- **RECORDS FOR THE TASK**:
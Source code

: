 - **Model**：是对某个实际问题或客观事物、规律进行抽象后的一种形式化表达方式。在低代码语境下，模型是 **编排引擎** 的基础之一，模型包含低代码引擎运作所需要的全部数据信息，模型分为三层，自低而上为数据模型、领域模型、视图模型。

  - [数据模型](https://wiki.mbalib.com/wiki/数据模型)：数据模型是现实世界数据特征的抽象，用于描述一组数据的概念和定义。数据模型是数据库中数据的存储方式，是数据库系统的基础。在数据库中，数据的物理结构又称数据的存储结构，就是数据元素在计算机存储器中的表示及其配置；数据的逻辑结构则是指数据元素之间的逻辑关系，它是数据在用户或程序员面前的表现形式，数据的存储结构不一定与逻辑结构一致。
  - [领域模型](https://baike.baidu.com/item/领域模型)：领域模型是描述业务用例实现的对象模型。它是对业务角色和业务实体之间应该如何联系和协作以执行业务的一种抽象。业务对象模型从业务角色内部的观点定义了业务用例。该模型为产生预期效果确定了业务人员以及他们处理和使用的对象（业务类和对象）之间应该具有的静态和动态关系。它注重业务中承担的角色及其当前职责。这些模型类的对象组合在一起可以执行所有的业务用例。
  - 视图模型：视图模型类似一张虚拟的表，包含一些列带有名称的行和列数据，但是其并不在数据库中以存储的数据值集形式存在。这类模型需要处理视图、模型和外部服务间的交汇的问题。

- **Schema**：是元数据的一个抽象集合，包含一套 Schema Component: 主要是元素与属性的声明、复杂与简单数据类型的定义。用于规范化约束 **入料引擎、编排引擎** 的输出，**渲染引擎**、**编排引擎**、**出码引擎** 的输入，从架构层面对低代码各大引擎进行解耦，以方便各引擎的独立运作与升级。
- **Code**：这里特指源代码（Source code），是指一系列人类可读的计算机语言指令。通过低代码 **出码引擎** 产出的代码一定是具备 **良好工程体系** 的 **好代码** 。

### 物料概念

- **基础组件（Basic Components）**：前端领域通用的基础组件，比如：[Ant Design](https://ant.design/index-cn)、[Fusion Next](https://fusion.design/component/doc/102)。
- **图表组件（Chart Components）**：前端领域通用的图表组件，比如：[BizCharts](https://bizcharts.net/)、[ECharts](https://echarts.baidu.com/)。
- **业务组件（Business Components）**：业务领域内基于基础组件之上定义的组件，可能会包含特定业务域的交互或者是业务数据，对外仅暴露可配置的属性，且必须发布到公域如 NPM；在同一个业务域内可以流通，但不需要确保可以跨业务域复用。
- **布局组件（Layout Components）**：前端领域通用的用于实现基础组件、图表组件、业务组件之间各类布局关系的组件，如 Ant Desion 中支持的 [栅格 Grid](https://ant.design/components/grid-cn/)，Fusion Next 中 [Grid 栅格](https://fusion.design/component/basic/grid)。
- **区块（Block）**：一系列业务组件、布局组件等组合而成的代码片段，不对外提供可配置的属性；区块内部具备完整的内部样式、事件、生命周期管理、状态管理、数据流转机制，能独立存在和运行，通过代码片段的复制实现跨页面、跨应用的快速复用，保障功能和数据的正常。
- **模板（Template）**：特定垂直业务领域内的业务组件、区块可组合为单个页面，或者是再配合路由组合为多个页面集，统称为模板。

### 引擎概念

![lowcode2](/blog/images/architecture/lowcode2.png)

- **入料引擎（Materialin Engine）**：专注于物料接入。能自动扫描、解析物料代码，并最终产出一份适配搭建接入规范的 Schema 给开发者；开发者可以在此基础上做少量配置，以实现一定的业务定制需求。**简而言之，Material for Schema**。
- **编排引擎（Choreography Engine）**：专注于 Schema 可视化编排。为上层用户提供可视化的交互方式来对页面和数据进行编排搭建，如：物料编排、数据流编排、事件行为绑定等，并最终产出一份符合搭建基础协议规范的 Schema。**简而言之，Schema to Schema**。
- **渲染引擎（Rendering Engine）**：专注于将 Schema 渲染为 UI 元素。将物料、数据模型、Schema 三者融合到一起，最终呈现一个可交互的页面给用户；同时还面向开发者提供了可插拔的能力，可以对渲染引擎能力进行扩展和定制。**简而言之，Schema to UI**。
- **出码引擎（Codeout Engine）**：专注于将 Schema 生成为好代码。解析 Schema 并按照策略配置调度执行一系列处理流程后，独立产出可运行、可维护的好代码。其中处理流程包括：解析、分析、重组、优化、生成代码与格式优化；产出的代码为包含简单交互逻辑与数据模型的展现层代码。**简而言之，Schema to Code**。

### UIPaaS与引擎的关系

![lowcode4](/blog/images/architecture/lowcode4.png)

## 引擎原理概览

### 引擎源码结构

- **WORK TO BE COMPLETED**:
Exactly the lines from the one with "- **编排引擎（Choreography Engine）**：专注于" through the end of the entries, both included, should be written out, and no others.

- **EXERCISE SOLUTION**:
- **编排引擎（Choreography Engine）**：专注于 Schema 可视化编排。为上层用户提供可视化的交互方式来对页面和数据进行编排搭建，如：物料编排、数据流编排、事件行为绑定等，并最终产出一份符合搭建基础协议规范的 Schema。**简而言之，Schema to Schema**。
- **渲染引擎（Rendering Engine）**：专注于将 Schema 渲染为 UI 元素。将物料、数据模型、Schema 三者融合到一起，最终呈现一个可交互的页面给用户；同时还面向开发者提供了可插拔的能力，可以对渲染引擎能力进行扩展和定制。**简而言之，Schema to UI**。
- **出码引擎（Codeout Engine）**：专注于将 Schema 生成为好代码。解析 Schema 并按照策略配置调度执行一系列处理流程后，独立产出可运行、可维护的好代码。其中处理流程包括：解析、分析、重组、优化、生成代码与格式优化；产出的代码为包含简单交互逻辑与数据模型的展现层代码。**简而言之，Schema to Code**。

### UIPaaS与引擎的关系

![lowcode4](/blog/images/architecture/lowcode4.png)

## 引擎原理概览

### 引擎源码结构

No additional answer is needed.